AUTHOR: Bishop Brian J. Kennedy, O.S.B.








Dom Lambert Beauduin (1873-1960) was a Roman Catholic Benedictine in Belgium. He was universally recognized as a brilliant Liturgist, Theologian and Pastor. Let him speak for himself and let his words of wisdom introduce this article.

Baptism destines us for the great Mysteries; it is oriented entirely toward them; it calls for them and postulates them; it is directed, oriented toward the Eucharist, like a magnet toward the pole. The Eucharist is in Baptism like the fruit is in the flower. The Words of the Master, Unless you eat the Flesh of the Son of Man and drink His Blood you have no life in you, (John 6:53) makes us see the intimacy and the depths of these relations. If this inseparable and vital union is lacking, Baptism is futile and inefficacious; it is a useless means that misses its goal, a temple without a sanctuary and without an altar. The baptized one who remains a stranger to the Eucharist is a son without filial piety and without love: an aborted saint. (BAPTISM AND THE EUCHARIST 1946)

NOTE: He says Baptism without the Eucharist is WITHOUT EFFECT, IS FUTILE AND INEFFICACIOUS.






“Even if a woman is learned and Saintly, she still must not

presume to baptize”  Council of Carthage 419 A.D.






When we study the Scriptures, when we start quoting the Scriptures it is seldom accurate to isolate a given verse from the whole of Scripture. Those who quote the necessity of Baptism and neglect the absolute necessity of reception of the Eucharist do so to their own peril.


Rightly such can be called Protestants as they are protesting against the very Word of God they claim to serve. They protest against the life giving Holy Spirit who has taught the church through the centuries giving direction as to the development of the Liturgy and method of administration of the Sacred Mysteries. The directives of Scripture must be understood in the light of the life of the church that comes from the indwelling of the Holy Spirit.

In prophecy and parable Jesus spoke of the Kingdom of God as a banquet “I say to you, many will come from the east and the west, and will recline with Abraham, Isaac, and Jacob at the banquet in the kingdom of heaven” (Matthew 8:11). God has invited the whole human family to join in a great heavenly banquet. We respond to this invitation through the Sacraments of Initiation.


Let’s say a friend invites you to dinner. You would take off your work clothes, wash up, take a shower and then you would dry off and put on clean clothes before setting out for dinner.

This sequence of events is perhaps the simplest way to understand the Sacraments of Initiation. God has invited each of us to dine with Christ at the Eucharistic banquet. When we come to this table for the first time, we first put off the “old self” (see Romans 6:6, Ephesians 4:22 and Colossians 3:9) and wash away the defect of Sin. This is the sacramental bath of Baptism. Second, we dry off. In the first and second centuries, however, Romans would rub their bodies with oil after bathing to moisturize the skin and to dry off. In our sacramental system the bath of Baptism is followed by the oil of Confirmation. Lastly, clothed with the Holy Spirit, we venture forth to the Eucharistic table.

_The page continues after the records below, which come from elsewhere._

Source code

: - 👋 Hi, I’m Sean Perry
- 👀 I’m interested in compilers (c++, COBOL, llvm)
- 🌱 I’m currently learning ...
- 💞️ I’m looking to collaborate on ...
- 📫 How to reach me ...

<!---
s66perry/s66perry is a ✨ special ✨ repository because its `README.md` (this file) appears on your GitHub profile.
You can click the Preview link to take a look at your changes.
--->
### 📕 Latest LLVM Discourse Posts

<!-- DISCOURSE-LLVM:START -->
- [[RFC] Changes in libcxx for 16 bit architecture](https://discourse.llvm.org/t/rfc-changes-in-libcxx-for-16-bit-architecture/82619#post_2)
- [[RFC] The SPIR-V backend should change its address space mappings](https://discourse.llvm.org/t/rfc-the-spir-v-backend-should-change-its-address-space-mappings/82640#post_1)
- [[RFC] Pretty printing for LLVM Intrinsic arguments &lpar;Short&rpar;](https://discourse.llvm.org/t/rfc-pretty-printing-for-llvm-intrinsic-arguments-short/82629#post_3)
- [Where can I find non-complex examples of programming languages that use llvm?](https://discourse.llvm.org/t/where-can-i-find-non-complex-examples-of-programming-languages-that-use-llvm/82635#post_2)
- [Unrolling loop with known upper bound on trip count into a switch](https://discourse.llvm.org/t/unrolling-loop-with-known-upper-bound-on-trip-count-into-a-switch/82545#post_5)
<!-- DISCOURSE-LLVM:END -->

We do not find much written specifically about Confirmation in the early church, because when the early Christian authors wrote about Baptism they implied both the water bath and the anointing with oil, what we would call Baptism and Confirmation.


Baptism and Confirmation are also intimately related in another way. When we take a bath, we get clean by washing off the dirt. We can speak of “getting clean” and we can speak of “washing off dirt” but, actually, removing “dirtiness” and receiving “cleanliness” go together. They are two ways of looking at one action. In a similar way, early Church writers described Baptism with the “washing off” metaphors and spoke of Confirmation with the “getting clean” metaphors. Baptism washes away all sin and Confirmation gives us the grace and presence of the Holy Spirit. Taking away sin and being filled with grace are but two ways of speaking of the same action, something like “washing off” and “getting clean.” The two actions go together even if we call them by different names: Baptism and Confirmation.

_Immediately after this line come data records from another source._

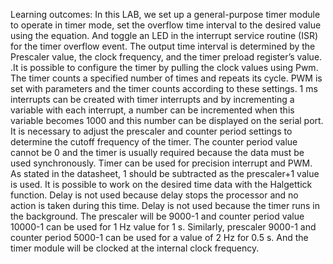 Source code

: Learning outcomes: In this LAB, we set up a general-purpose timer module to operate in timer mode, set the overflow time interval to the desired value using the equation.  And toggle an LED in the interrupt service routine (ISR) for the timer overflow event.
The output time interval is determined by the Prescaler value, the clock frequency, and the timer preload register’s value. .It is possible to configure the timer by pulling the clock values using Pwm. The timer counts a specified number of times and repeats its cycle. PWM is set with parameters and the timer counts according to these settings. 1 ms interrupts can be created with timer interrupts and by incrementing a variable with each interrupt, a number can be incremented when this variable becomes 1000 and this number can be displayed on the serial port. It is necessary to adjust the prescaler and counter period settings to determine the cutoff frequency of the timer. The counter period value cannot be 0 and the timer is usually required because the data must be used synchronously. Timer can be used for precision interrupt and PWM. As stated in the datasheet, 1 should be subtracted as the prescaler+1 value is used. It is possible to work on the desired time data with the Halgettick function. Delay is not used because delay stops the processor and no action is taken during this time. Delay is not used because the timer runs in the background.
The prescaler will be 9000-1 and counter period value 10000-1 can be used for 1 Hz value for 1 s. Similarly, prescaler 9000-1 and counter period 5000-1 can be used for a value of 2 Hz for 0.5 s. 
And the timer module will be clocked at the internal clock frequency. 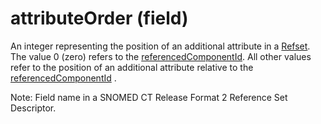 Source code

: # attributeOrder (field)

An integer representing the position of an additional attribute in a [Refset](https://confluence.ihtsdotools.org/display/DOCGLOSS/Refset). The value 0 (zero) refers to the [referencedComponentId](https://confluence.ihtsdotools.org/display/DOCGLOSS/referencedComponentId). All other values refer to the position of an additional attribute relative to the [referencedComponentId](https://confluence.ihtsdotools.org/display/DOCGLOSS/referencedComponentId) .

Note: Field name in a SNOMED CT Release Format 2 Reference Set Descriptor.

This analogy of “washing up, drying off, going to eat” works especially well for “Baptism, Confirmation, Eucharist” when they are celebrated in that sequence all at the same time as they were in the early Church, and as they are today in the Celtic Orthodox Church and in the larger Orthodox Church East and West.

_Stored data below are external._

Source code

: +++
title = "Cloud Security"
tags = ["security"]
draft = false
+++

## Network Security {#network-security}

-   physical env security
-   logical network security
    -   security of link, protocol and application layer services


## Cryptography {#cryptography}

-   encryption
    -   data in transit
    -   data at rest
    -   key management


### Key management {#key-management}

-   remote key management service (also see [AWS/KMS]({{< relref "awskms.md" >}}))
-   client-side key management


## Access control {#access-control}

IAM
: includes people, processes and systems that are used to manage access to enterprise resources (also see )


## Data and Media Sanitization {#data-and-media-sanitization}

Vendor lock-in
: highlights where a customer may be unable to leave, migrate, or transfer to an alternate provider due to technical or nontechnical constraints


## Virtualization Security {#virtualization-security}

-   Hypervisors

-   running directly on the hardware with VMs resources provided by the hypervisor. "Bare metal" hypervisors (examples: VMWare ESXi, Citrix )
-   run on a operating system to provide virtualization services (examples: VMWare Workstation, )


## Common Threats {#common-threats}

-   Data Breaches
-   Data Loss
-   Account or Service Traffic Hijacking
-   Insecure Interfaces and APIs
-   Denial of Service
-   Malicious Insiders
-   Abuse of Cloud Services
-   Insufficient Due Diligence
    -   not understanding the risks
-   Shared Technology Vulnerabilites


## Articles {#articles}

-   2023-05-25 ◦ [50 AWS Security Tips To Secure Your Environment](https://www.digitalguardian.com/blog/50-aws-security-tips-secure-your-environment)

In the West receiving “Communion” at their Baptism was the norm until Rome broke away from the rest of the larger church catholic, and the aberrant praxis was the norm by the 12th century. The priests in the Celtic churches give infants Holy Communion by dipping his little finger into the consecrated wine and placing it on the tongue of the infant. This still works out the best in trying to give the Eucharist to a child or infant.


To deny a child the Eucharist at Baptism is the ultimate form of child abuse as the child is all dressed up expecting a banquet and then finds he is to be excluded because of age discrimination. The child is all dressed up and finds he has no place to go.




Theophilus of Antioch


"Are you unwilling to be anointed with the oil of God? It is on this account that we are called Christians: because we are anointed with the oil of God" (To Autolycus 1:12 [A.D. 181]).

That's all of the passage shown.